=== Section Start ===
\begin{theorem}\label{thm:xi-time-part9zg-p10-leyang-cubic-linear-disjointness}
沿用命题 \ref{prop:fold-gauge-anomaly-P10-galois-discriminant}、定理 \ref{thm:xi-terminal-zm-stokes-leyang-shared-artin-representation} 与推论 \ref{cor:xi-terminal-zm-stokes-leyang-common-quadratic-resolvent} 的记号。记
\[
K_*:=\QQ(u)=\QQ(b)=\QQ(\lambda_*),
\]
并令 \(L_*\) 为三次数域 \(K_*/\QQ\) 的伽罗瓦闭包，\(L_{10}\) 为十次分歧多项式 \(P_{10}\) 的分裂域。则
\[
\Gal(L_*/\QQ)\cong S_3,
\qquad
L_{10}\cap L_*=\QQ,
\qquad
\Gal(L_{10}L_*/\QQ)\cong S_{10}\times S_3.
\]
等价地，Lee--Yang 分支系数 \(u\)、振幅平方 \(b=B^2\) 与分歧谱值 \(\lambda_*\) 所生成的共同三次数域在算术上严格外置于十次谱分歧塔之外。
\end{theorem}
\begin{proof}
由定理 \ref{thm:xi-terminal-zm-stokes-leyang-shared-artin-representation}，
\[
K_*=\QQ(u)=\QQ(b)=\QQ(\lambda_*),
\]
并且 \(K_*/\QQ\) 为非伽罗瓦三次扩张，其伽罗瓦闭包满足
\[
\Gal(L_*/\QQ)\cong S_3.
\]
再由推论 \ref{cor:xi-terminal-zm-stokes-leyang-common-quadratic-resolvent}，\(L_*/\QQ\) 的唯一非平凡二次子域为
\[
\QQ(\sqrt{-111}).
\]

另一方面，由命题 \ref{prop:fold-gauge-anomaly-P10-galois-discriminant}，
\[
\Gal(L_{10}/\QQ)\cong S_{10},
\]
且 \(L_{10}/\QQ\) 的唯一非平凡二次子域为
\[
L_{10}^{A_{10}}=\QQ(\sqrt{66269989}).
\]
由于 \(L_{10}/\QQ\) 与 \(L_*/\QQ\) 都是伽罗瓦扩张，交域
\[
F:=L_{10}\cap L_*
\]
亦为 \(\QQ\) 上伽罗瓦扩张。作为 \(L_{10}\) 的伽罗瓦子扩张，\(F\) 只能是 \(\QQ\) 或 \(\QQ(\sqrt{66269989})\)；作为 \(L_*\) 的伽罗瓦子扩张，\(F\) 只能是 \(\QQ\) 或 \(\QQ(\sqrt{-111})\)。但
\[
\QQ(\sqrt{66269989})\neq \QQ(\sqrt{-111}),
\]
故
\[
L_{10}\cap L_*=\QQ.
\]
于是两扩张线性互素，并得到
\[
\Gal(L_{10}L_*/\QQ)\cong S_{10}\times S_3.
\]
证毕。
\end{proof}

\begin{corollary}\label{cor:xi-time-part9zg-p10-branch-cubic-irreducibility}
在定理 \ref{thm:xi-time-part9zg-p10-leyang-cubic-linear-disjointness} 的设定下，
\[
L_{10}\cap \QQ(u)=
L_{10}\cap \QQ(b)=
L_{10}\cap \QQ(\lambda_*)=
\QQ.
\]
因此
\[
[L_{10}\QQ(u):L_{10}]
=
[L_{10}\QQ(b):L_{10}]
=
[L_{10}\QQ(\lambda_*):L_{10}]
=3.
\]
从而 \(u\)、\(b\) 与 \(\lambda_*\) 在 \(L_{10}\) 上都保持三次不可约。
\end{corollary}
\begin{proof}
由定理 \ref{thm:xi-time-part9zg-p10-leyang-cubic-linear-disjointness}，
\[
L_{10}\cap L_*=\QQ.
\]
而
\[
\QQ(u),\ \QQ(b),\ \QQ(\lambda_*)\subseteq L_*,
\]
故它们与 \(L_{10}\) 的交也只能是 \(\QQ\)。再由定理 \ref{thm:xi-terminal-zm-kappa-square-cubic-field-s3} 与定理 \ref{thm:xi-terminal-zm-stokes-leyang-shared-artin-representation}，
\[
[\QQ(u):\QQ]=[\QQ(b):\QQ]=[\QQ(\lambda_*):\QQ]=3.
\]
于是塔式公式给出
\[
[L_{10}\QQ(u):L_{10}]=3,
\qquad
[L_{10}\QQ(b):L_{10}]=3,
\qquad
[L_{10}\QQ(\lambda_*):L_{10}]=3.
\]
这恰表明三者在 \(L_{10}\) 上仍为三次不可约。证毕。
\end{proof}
=== Section End ===
=== Section Start ===
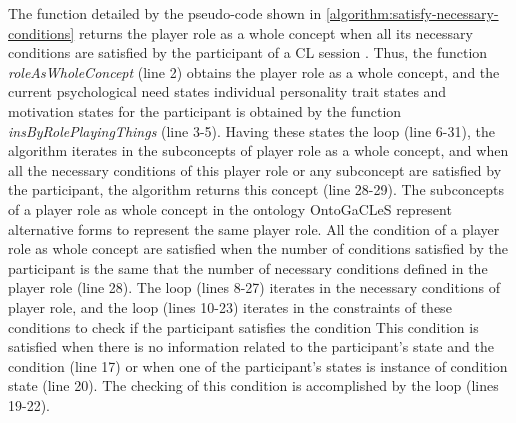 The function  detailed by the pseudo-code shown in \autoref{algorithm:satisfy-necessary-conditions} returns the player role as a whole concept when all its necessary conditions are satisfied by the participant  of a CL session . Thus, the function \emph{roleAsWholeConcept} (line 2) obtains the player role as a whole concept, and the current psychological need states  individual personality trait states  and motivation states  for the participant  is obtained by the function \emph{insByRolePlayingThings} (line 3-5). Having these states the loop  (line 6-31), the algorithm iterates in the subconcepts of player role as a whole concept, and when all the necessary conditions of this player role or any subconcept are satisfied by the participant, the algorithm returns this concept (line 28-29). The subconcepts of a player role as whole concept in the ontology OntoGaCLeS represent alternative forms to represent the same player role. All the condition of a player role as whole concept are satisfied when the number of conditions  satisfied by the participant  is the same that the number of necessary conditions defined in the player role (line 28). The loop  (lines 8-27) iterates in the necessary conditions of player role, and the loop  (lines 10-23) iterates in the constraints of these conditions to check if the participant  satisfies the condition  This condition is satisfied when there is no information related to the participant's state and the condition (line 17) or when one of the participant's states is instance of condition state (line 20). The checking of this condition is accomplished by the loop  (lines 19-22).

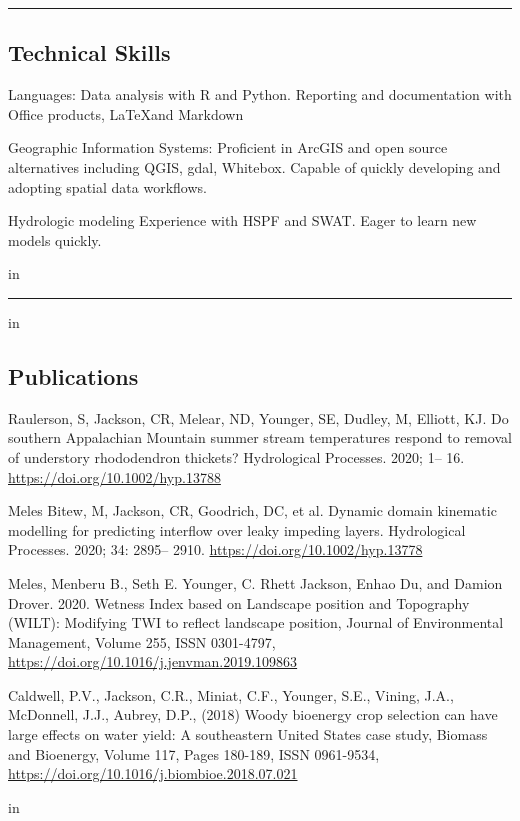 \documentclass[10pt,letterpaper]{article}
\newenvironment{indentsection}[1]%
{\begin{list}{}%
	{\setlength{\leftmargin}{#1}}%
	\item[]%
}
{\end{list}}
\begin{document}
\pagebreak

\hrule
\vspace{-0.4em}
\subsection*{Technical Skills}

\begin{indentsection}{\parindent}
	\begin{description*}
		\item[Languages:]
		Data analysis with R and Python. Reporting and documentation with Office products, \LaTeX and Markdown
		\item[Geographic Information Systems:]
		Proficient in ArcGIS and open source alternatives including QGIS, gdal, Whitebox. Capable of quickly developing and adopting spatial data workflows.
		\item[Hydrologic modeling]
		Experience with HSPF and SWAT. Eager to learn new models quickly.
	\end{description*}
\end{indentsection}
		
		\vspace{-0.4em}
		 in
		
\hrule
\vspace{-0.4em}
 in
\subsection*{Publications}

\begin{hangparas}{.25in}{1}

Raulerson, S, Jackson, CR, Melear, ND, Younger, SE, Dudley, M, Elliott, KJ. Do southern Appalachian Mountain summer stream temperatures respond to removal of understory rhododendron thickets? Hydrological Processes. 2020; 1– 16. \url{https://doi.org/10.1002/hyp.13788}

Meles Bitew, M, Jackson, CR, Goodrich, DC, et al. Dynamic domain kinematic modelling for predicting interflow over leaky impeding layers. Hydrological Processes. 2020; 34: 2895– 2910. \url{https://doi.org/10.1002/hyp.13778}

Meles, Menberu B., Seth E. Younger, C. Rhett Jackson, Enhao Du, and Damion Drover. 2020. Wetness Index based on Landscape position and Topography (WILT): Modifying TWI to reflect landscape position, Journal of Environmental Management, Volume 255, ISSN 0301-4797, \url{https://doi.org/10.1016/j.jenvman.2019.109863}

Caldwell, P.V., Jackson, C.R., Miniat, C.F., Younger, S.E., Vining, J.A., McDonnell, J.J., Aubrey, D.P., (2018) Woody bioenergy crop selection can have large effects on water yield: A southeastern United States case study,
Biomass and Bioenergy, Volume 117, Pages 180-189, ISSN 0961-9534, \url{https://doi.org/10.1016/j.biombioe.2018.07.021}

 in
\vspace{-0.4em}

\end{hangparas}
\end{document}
=== Section End ===
=== Section Start ===
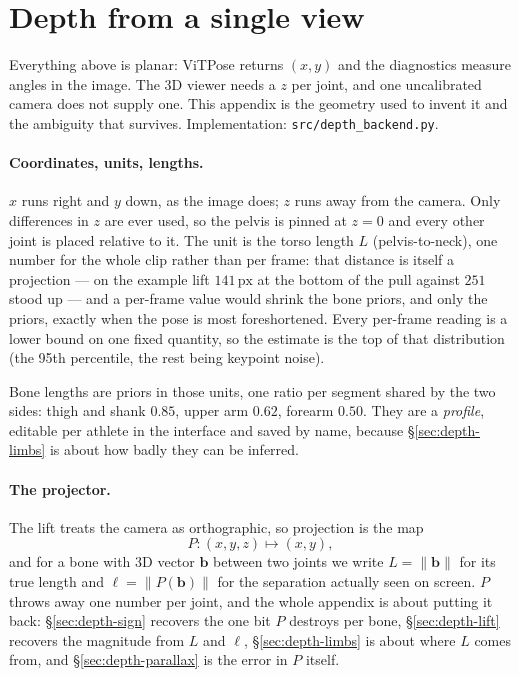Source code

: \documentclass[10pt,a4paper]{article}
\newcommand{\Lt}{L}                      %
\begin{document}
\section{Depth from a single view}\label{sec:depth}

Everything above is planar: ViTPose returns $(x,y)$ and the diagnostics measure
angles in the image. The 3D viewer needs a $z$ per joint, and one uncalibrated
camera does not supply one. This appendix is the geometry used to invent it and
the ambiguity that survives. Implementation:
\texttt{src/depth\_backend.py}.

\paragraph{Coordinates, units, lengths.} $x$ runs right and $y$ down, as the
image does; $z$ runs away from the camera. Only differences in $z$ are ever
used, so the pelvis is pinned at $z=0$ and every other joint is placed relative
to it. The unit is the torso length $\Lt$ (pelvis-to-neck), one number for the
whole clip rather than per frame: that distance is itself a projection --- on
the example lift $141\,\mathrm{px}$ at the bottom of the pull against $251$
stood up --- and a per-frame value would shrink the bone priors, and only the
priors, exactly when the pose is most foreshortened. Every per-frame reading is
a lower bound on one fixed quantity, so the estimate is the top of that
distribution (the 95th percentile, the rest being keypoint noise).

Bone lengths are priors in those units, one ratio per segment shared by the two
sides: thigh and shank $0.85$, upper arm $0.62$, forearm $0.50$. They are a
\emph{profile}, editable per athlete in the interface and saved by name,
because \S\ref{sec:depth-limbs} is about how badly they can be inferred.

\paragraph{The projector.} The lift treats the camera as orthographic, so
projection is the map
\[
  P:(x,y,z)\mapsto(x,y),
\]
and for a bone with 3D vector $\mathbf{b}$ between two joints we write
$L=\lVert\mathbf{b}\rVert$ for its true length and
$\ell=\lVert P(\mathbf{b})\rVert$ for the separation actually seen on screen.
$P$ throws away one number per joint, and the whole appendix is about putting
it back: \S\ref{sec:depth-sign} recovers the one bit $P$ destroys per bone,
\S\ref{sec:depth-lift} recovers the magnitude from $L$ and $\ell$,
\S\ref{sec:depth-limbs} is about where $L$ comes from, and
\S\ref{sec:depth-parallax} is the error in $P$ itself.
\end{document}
=== Section End ===
Each line above that contains the word "anomaly" should be copied.

沿用命题 \ref{prop:fold-gauge-anomaly-P10-galois-discriminant}、定理 \ref{thm:xi-terminal-zm-stokes-leyang-shared-artin-representation} 与推论 \ref{cor:xi-terminal-zm-stokes-leyang-common-quadratic-resolvent} 的记号。记
另一方面，由命题 \ref{prop:fold-gauge-anomaly-P10-galois-discriminant}，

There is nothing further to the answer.